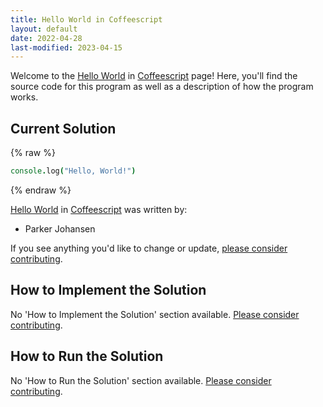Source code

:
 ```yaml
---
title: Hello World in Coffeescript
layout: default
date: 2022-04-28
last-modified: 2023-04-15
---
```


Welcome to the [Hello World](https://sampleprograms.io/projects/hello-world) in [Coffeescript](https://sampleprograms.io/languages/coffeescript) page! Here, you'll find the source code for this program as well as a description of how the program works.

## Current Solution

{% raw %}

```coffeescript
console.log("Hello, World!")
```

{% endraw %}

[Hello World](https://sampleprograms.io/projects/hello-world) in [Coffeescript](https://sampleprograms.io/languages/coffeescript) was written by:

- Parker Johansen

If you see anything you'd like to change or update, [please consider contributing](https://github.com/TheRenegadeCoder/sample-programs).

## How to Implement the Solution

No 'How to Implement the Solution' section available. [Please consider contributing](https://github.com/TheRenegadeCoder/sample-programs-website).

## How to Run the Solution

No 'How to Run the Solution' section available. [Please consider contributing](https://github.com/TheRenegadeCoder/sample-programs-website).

==

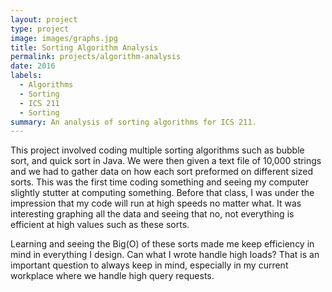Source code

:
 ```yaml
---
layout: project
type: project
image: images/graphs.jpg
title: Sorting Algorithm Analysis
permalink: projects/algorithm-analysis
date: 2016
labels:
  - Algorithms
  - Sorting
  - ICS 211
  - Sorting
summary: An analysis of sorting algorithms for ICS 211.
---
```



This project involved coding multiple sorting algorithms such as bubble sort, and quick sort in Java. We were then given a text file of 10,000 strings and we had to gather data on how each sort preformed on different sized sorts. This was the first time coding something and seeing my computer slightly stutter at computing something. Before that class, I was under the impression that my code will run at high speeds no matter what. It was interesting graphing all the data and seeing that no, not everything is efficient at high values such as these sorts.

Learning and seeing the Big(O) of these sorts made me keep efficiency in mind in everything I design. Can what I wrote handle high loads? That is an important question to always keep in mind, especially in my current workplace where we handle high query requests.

▶ PROBLEM DETAILS
Check the data for lines with "website" and give only their number.

▶ RESULT
2